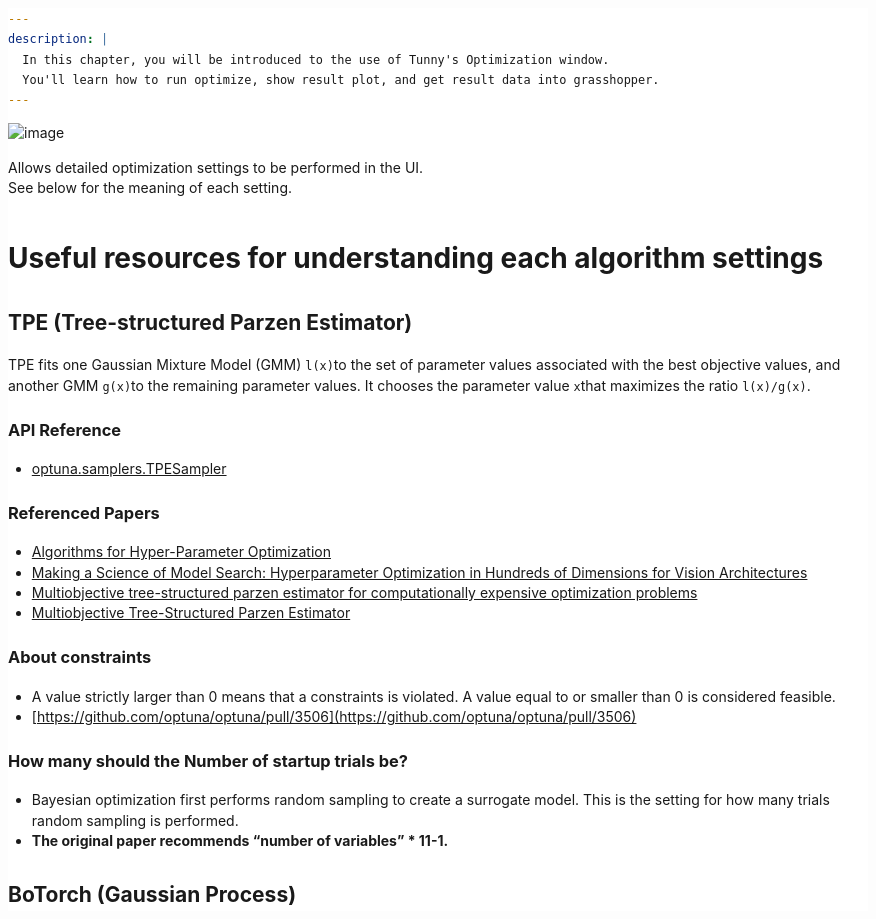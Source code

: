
 ```yaml
---
description: |
  In this chapter, you will be introduced to the use of Tunny's Optimization window.
  You'll learn how to run optimize, show result plot, and get result data into grasshopper.
---
```


<img width="40%" alt="image" src="https://user-images.githubusercontent.com/23289252/188255969-9355c626-36d3-4d9b-8f50-0a8bda79bf8e.png">

Allows detailed optimization settings to be performed in the UI.\
See below for the meaning of each setting.

# Useful resources for understanding each algorithm settings

## TPE (Tree-structured Parzen Estimator)

TPE fits one Gaussian Mixture Model (GMM) `l(x)`to the set of parameter values
associated with the best objective values, and another GMM `g(x)`to the
remaining parameter values. It chooses the parameter value `x`that maximizes the
ratio `l(x)/g(x)`.

### API Reference

- [optuna.samplers.TPESampler](https://optuna.readthedocs.io/en/stable/reference/samplers/generated/optuna.samplers.TPESampler.html)

### Referenced Papers

- [Algorithms for Hyper-Parameter Optimization](https://papers.nips.cc/paper/4443-algorithms-for-hyper-parameter-optimization.pdf)
- [Making a Science of Model Search: Hyperparameter Optimization in Hundreds of Dimensions for Vision Architectures](http://proceedings.mlr.press/v28/bergstra13.pdf)
- [Multiobjective tree-structured parzen estimator for computationally expensive optimization problems](https://dl.acm.org/doi/10.1145/3377930.3389817)
- [Multiobjective Tree-Structured Parzen Estimator](https://doi.org/10.1613/jair.1.13188)

### About constraints

- A value strictly larger than 0 means that a constraints is violated. A value
  equal to or smaller than 0 is considered feasible.
- [https://github.com/optuna/optuna/pull/3506](https://github.com/optuna/optuna/pull/3506)

### How many should the Number of startup trials be?

- Bayesian optimization first performs random sampling to create a surrogate
  model. This is the setting for how many trials random sampling is performed.
- **The original paper recommends “number of variables” \* 11-1.**

## BoTorch (Gaussian Process)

------------------------------------------------

> **Work item**
Exactly as written, set down each line of the records, leaving out the pictures.

> **Finished exercise**
Source code

:
 ```yaml
---
description: |
  In this chapter, you will be introduced to the use of Tunny's Optimization window.
  You'll learn how to run optimize, show result plot, and get result data into grasshopper.
---
```


<img width="40%" alt="image" src="https://user-images.githubusercontent.com/23289252/188255969-9355c626-36d3-4d9b-8f50-0a8bda79bf8e.png">

Allows detailed optimization settings to be performed in the UI.\
See below for the meaning of each setting.

# Useful resources for understanding each algorithm settings

## TPE (Tree-structured Parzen Estimator)

TPE fits one Gaussian Mixture Model (GMM) `l(x)`to the set of parameter values
associated with the best objective values, and another GMM `g(x)`to the
remaining parameter values. It chooses the parameter value `x`that maximizes the
ratio `l(x)/g(x)`.

### API Reference

- [optuna.samplers.TPESampler](https://optuna.readthedocs.io/en/stable/reference/samplers/generated/optuna.samplers.TPESampler.html)

### Referenced Papers

- [Algorithms for Hyper-Parameter Optimization](https://papers.nips.cc/paper/4443-algorithms-for-hyper-parameter-optimization.pdf)
- [Making a Science of Model Search: Hyperparameter Optimization in Hundreds of Dimensions for Vision Architectures](http://proceedings.mlr.press/v28/bergstra13.pdf)
- [Multiobjective tree-structured parzen estimator for computationally expensive optimization problems](https://dl.acm.org/doi/10.1145/3377930.3389817)
- [Multiobjective Tree-Structured Parzen Estimator](https://doi.org/10.1613/jair.1.13188)

### About constraints

- A value strictly larger than 0 means that a constraints is violated. A value
  equal to or smaller than 0 is considered feasible.
- [https://github.com/optuna/optuna/pull/3506](https://github.com/optuna/optuna/pull/3506)

### How many should the Number of startup trials be?

- Bayesian optimization first performs random sampling to create a surrogate
  model. This is the setting for how many trials random sampling is performed.
- **The original paper recommends “number of variables” \* 11-1.**

## BoTorch (Gaussian Process)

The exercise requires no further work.